We present a deep learning method for singing voice conversion. The proposed network is not conditioned on the text or on the notes, and it directly converts the audio of one singer to the voice of another. Training is performed without any form of supervision: no lyrics or any kind of phonetic features, no notes, and no matching samples between singers. The proposed network employs a single CNN encoder for all singers, a single WaveNet decoder, and a classifier that enforces the latent representation to be singer-agnostic. Each singer is represented by one embedding vector, which the decoder is conditioned on. In order to deal with relatively small datasets, we propose a new data augmentation scheme, as well as new training losses and protocols that are based on backtranslation. Our evaluation presents evidence that the conversion produces natural signing voices that are highly recognizable as the target singer.
Conclusions
Our unsupervised method is shown to produce high quality audio, which is recognizable as the target voice. The method is based on a single CNN encoder and on a single conditional WaveNet decoder.
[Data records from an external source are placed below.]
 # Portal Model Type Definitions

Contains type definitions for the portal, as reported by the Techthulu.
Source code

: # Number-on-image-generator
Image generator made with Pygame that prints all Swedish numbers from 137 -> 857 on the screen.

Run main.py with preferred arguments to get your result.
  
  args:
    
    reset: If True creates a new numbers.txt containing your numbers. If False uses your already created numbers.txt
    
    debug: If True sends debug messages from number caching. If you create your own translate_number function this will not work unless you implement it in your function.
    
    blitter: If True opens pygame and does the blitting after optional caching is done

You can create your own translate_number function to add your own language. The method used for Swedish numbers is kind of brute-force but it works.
A confusion network encourages the latest space to be singer-agnostic and new types of augmentation are applied in order to overcome the limited amount of available data. Crucially, training is done in two phases, by employing a backtranslation method that employs mixup identities.
As future work, we would like to find out whether a similar method can perform the conversion in the presence of background music. We believe that this can be done in an unsupervised way, without relying on a supervised voice separation technique for preprocessing.